Beruntunglah Indonesia. Masih ada orang baik yang memperjuangkan hak
rakyat. Meski sedikit.. Tapi ada.
Jadi orang baik itu susah. Orang baik memang cocoknya beraksi dari
bawah. Menolong masyarakat langsung. Tidak kenal kursi jabatan. Bagi
orang baik, amanah di pemerintahan adalah musibah. Karena kelak
ketulusannya dipertanyakan, keikhlasannya diragukan, kerja kerasnya
diperdayakan.
Tapi, orang-orang baik sepakat, untuk menyelamatkan negeri ini
diperlukan orang baik di pemerintahan. Mereka yang dikorbankan. Mereka
yang paling tahu bahwa bukan kursi yang mereka inginkan. Mereka hanya
ingin negeri indah ini menjadi seindah namanya.. INDONESIA. Tetap harus
ada orang baik yang dikorbankan untuk berada di sana, di tengah para
mafia, di tengah para koruptor, di tengah para penjilat uang rakyat.
Orang orang baik itu tahu… Fitnah dan provokasi selalu mengintai mereka.
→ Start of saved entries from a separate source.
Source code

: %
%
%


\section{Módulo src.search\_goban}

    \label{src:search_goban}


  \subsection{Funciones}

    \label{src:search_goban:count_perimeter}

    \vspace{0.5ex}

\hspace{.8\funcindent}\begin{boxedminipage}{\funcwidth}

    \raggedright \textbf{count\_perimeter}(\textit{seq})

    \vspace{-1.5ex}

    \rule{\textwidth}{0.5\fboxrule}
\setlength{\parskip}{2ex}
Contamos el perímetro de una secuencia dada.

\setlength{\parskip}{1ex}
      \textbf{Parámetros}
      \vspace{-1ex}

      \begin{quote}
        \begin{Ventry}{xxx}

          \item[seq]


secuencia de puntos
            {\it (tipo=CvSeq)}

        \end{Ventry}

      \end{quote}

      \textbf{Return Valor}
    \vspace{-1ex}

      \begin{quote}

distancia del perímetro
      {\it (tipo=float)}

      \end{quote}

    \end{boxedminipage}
Maka dari itu, baik saja tidak cukup. Mereka harus cerdas, profesional,
dan tentu saja.. memiliki pasukan dengan barisan yang kokoh. Dan tahun
ini… orang2 baik itu tengah menunjukkan kepada dunia, bahwa fitnah
terkejam sekali pun, tak akan mampu menghancurkan barisan yang kokoh.
Selamat berjuang hai orang-orang baik.